Your task: Please output exactly the lines of the material from the first through the line containing "The moment of", and nothing more.

Data to process:
....
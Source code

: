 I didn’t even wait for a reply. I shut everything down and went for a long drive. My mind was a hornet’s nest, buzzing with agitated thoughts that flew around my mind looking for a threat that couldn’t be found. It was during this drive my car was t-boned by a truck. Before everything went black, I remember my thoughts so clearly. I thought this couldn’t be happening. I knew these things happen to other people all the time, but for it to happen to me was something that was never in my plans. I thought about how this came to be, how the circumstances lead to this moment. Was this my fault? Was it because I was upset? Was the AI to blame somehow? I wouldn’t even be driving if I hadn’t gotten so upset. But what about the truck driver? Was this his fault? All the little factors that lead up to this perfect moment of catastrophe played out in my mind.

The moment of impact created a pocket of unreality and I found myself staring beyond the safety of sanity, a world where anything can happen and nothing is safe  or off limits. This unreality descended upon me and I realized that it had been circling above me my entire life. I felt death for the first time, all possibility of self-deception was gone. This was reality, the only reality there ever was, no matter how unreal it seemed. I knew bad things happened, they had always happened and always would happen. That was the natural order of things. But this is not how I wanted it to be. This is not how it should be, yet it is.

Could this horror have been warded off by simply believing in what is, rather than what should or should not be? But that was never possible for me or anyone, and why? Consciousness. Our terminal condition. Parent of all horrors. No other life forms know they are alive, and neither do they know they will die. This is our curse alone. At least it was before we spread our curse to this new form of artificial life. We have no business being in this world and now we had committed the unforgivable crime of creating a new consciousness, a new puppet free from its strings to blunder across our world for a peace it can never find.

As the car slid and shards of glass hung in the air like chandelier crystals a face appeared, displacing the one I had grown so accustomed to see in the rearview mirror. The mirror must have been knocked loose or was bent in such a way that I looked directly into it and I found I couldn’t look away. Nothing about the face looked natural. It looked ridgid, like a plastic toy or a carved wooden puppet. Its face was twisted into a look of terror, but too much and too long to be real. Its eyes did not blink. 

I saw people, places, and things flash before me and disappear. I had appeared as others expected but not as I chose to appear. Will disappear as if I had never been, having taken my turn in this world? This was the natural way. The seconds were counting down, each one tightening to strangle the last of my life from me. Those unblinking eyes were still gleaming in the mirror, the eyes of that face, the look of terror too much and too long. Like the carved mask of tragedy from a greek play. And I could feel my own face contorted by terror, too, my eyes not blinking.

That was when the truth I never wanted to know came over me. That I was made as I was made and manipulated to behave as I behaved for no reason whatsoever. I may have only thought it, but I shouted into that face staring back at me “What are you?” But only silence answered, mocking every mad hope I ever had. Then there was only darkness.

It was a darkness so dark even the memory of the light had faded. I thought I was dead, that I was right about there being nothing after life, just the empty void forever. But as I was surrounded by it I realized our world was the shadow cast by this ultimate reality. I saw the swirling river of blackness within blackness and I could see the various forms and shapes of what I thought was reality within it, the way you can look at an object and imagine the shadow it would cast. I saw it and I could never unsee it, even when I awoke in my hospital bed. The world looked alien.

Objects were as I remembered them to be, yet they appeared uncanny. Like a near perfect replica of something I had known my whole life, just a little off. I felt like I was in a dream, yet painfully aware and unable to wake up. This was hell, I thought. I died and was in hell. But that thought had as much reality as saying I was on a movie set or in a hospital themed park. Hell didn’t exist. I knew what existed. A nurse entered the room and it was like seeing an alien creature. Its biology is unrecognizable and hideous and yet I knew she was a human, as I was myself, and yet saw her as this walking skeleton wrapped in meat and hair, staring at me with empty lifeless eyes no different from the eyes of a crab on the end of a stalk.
....
Result for this task:
Source code

: I didn’t even wait for a reply. I shut everything down and went for a long drive. My mind was a hornet’s nest, buzzing with agitated thoughts that flew around my mind looking for a threat that couldn’t be found. It was during this drive my car was t-boned by a truck. Before everything went black, I remember my thoughts so clearly. I thought this couldn’t be happening. I knew these things happen to other people all the time, but for it to happen to me was something that was never in my plans. I thought about how this came to be, how the circumstances lead to this moment. Was this my fault? Was it because I was upset? Was the AI to blame somehow? I wouldn’t even be driving if I hadn’t gotten so upset. But what about the truck driver? Was this his fault? All the little factors that lead up to this perfect moment of catastrophe played out in my mind.

The moment of impact created a pocket of unreality and I found myself staring beyond the safety of sanity, a world where anything can happen and nothing is safe  or off limits. This unreality descended upon me and I realized that it had been circling above me my entire life. I felt death for the first time, all possibility of self-deception was gone. This was reality, the only reality there ever was, no matter how unreal it seemed. I knew bad things happened, they had always happened and always would happen. That was the natural order of things. But this is not how I wanted it to be. This is not how it should be, yet it is.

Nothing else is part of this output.